**Work request**
From the records below, set down exactly the lines starting with the line that contains "Schemaoperation: Das HinzufÃ¼gen" and going on through the line that contains "denormalisierten Kundendaten in". Nothing else is wanted.

**Information**
Start of Block
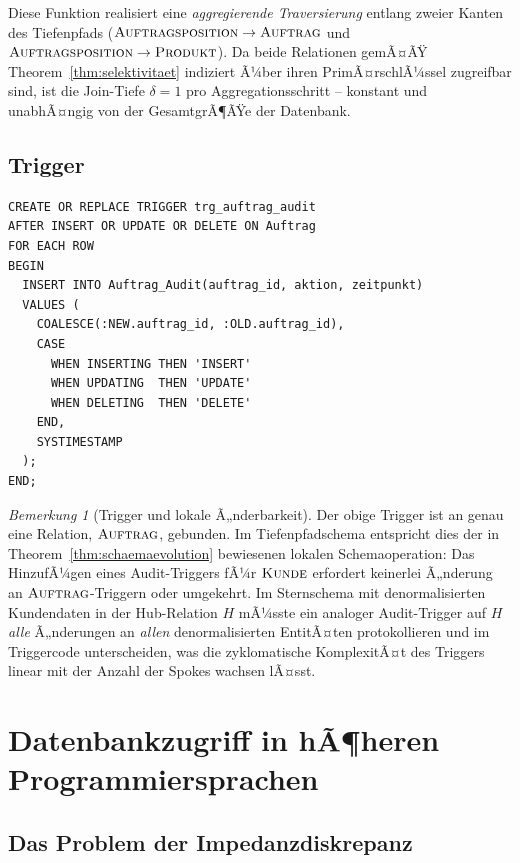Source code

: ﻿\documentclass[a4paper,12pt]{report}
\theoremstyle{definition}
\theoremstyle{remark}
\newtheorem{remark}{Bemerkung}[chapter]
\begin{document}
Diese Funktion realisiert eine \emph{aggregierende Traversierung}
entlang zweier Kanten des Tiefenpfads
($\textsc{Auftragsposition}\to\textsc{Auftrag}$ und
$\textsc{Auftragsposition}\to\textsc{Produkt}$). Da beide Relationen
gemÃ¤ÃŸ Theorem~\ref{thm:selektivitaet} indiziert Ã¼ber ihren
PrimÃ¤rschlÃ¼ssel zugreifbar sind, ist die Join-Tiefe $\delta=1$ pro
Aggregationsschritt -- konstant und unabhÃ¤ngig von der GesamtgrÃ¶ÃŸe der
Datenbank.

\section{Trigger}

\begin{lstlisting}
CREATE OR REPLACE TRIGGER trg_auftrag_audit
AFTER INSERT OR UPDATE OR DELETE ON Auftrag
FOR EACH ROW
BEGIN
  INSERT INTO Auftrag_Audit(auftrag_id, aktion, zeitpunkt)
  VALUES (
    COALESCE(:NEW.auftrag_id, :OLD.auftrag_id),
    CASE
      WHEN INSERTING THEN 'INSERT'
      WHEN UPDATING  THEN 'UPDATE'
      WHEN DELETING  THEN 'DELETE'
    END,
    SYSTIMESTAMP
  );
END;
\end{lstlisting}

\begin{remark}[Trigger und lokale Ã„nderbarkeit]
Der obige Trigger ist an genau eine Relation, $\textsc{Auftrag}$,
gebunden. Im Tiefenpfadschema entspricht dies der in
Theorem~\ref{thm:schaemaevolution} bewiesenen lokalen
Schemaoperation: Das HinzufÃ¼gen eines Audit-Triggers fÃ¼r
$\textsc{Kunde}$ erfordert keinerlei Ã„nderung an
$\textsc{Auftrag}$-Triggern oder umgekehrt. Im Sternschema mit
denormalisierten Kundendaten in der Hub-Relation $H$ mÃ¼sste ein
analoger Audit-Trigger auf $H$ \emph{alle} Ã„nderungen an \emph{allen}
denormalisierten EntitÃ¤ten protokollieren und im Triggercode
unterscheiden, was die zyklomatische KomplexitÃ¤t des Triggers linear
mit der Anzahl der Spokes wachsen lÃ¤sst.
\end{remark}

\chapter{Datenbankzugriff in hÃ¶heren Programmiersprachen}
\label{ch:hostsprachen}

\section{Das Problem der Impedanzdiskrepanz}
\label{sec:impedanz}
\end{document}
End of Block
Start of Block
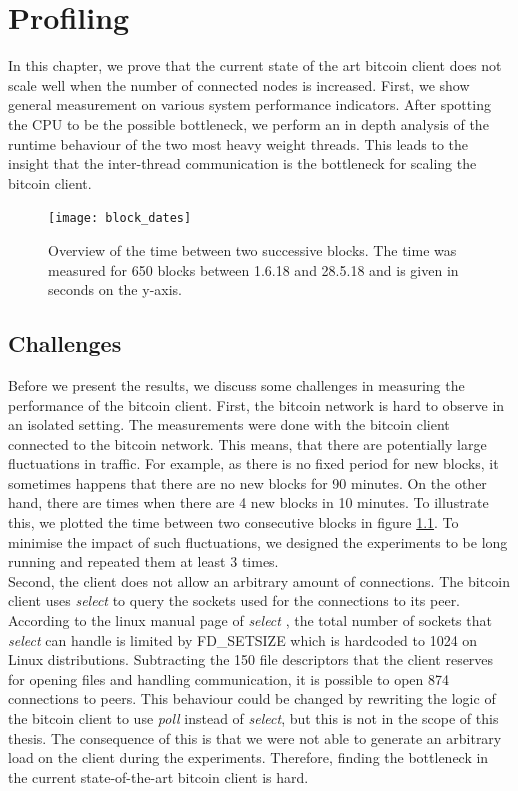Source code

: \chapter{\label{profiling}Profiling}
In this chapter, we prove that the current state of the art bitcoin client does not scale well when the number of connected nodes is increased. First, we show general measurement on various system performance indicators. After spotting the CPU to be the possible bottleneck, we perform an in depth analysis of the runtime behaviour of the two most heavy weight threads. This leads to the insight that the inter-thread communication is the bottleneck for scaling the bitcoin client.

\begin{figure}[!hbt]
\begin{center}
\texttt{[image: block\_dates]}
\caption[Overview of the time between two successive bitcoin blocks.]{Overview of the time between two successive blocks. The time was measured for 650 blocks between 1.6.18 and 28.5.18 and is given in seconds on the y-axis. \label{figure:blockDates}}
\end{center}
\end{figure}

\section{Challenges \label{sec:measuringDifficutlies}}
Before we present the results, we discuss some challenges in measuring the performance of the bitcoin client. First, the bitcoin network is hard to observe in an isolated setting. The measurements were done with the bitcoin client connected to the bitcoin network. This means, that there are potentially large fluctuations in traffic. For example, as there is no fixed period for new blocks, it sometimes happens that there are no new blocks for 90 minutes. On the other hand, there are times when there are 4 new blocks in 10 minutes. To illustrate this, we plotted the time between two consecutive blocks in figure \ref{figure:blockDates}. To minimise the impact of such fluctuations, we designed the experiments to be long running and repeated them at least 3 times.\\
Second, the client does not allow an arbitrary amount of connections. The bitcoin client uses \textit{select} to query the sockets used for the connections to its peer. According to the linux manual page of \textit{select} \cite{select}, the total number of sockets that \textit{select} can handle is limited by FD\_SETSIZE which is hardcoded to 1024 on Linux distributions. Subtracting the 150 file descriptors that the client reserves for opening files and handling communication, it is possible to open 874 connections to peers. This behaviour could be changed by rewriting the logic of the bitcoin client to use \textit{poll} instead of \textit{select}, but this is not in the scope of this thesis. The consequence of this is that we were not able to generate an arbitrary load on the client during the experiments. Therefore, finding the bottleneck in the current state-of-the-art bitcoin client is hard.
End of Block
**Problem solution**
Schemaoperation: Das HinzufÃ¼gen eines Audit-Triggers fÃ¼r
$\textsc{Kunde}$ erfordert keinerlei Ã„nderung an
$\textsc{Auftrag}$-Triggern oder umgekehrt. Im Sternschema mit
denormalisierten Kundendaten in der Hub-Relation $H$ mÃ¼sste ein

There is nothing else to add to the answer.